If you live with a toddler, you’ve probably seen the blog Reasons my Son is Crying. You may have even submitted to it. I know. A typical conversation in my house goes something like this:
Him: “Mama, please I can have a samich?”
Me: “Sure. Do you want strawberry or raspberry jam?”
Him: (Whining) “I not want jam…”
Me: “Oh, okay. You said you wanted a sandwich, so I thought you wanted jam on it.”
Him: (Now crying and starting to fold in on himself) “I not want a samich!!”
Me: “Honey, it’s okay. Nobody said you had to have a sandwich. Do you want yogurt instead?”
Him: (Now outright wailing and doubled over on the floor) “But I want a samich!!!!!”
There is no such thing as logic. Reason raced out the window the moment the kiddo turned two. My patience is tested on an hourly basis. Toddlers are a volatile bunch.
There are, of course, shining, beautiful moments of wonder, infectious giggles, and sheer joy. But how, you ask, do we help steer our adorable, mood-swinging, whiny, precious little beings into a semblance of a stable emotional existence?
The answer: Pete the Cat!
Pete is a laid-back blue cat who breezes through life’s ups and downs in the calmest of ways. When Pete loses button after groovy button off his favorite shirt:
“Does Pete cry? Goodness, no! Buttons come and buttons go. He just keeps on singing his song: ‘My buttons, my buttons, my three groovy buttons. My buttons, my buttons, my three groovy buttons.’”
Through his many books, Pete – part hippie, part Buddhist – teaches kids that “it’s all good.” He shows them they don’t need to get caught up in expectations and disappointment but instead just need to see things in a “whole new way – the birds are singing, the sky is bright…!”

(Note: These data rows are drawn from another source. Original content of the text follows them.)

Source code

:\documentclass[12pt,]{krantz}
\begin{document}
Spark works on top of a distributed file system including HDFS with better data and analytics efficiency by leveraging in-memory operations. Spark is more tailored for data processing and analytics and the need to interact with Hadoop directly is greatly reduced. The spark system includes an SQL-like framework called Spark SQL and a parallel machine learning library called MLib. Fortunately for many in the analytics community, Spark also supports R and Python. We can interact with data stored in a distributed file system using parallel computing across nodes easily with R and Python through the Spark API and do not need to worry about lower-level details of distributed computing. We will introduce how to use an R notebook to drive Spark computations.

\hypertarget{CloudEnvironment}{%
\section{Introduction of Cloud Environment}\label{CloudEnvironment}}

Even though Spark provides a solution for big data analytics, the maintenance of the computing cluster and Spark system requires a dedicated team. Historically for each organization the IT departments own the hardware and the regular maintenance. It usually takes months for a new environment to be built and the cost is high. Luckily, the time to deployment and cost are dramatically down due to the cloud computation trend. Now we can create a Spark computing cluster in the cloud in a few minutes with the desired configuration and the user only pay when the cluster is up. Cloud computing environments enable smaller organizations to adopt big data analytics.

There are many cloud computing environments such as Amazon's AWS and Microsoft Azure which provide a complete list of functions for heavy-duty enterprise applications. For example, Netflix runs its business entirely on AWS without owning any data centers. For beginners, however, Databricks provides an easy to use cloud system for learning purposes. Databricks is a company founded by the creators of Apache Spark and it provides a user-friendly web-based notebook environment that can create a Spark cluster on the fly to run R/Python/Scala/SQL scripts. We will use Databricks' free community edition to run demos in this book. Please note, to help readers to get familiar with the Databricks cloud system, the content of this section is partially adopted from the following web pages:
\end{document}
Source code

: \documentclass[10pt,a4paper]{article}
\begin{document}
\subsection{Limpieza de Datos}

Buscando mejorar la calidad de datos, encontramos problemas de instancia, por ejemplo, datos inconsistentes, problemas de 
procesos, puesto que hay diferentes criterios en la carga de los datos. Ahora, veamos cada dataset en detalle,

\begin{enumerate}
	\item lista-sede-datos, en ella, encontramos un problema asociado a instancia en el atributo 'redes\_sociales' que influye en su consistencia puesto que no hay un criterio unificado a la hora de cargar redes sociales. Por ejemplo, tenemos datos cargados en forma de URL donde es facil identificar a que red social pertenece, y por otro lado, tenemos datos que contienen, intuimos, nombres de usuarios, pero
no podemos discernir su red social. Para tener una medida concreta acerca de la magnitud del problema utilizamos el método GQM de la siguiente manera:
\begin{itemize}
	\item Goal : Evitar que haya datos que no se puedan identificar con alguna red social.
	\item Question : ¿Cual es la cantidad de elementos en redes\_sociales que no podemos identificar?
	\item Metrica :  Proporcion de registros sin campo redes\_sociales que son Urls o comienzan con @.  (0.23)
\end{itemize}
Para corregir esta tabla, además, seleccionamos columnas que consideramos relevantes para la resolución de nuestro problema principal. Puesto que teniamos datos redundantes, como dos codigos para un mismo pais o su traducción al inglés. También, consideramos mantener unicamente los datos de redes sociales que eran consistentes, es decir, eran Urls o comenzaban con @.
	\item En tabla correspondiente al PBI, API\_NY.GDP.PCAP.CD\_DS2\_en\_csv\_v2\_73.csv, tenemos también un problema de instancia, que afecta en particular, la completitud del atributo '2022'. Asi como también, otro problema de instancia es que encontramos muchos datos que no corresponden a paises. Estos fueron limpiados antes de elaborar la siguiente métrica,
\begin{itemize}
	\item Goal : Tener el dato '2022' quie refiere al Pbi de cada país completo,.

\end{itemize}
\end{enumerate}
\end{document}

You can check out this website to learn more about the real Pete, meet fictional Pete’s creator, and look at original Pete the Cat art.
When my toddler turns into a puddle on the kitchen floor, I ask him to think about what Pete the Cat would do. It works. Read the books and try it on your tot — it may help him or her see things in a “whole new way” too.